→ Available data:
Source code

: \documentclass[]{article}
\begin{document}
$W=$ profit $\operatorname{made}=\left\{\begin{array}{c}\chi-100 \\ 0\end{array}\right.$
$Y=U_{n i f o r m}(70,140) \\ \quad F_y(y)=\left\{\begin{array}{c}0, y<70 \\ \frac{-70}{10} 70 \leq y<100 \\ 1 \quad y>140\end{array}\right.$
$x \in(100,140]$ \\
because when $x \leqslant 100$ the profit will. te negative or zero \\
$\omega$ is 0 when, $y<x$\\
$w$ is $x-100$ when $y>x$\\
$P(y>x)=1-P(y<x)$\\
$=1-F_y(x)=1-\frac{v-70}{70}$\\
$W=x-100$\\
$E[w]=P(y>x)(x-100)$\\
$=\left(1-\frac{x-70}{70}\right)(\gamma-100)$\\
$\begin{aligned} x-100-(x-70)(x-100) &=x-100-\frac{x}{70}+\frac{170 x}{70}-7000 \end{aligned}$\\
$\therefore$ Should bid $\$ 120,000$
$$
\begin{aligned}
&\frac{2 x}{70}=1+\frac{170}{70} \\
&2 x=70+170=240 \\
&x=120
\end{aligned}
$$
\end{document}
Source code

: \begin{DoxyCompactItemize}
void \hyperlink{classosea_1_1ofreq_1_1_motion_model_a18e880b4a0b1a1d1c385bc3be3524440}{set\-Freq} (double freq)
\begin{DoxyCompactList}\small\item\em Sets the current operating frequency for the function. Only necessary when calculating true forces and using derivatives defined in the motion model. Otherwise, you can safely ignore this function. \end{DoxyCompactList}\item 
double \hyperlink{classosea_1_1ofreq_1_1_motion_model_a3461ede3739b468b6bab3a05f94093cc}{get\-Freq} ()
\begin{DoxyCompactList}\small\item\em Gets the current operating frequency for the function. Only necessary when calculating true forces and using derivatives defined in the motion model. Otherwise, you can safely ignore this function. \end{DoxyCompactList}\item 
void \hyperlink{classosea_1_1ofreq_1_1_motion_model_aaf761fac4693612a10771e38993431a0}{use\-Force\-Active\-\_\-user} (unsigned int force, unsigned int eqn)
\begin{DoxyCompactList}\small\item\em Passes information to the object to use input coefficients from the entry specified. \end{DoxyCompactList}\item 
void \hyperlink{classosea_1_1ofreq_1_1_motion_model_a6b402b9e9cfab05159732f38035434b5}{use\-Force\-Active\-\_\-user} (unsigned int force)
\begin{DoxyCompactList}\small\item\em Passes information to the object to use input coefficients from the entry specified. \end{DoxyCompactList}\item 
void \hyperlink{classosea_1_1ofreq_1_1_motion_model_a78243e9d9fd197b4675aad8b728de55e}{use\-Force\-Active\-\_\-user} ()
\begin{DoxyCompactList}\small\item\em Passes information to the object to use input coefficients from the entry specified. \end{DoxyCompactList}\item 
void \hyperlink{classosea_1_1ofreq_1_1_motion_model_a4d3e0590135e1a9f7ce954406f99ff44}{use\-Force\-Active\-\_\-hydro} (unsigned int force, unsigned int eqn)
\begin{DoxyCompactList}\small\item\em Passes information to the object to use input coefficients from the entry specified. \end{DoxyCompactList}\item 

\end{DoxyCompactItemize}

→ Exercise aim:
For every line above that has "Otherwise" in it, copy the line.

→ Task result:
\begin{DoxyCompactList}\small\item\em Sets the current operating frequency for the function. Only necessary when calculating true forces and using derivatives defined in the motion model. Otherwise, you can safely ignore this function. \end{DoxyCompactList}\item 
\begin{DoxyCompactList}\small\item\em Gets the current operating frequency for the function. Only necessary when calculating true forces and using derivatives defined in the motion model. Otherwise, you can safely ignore this function. \end{DoxyCompactList}\item 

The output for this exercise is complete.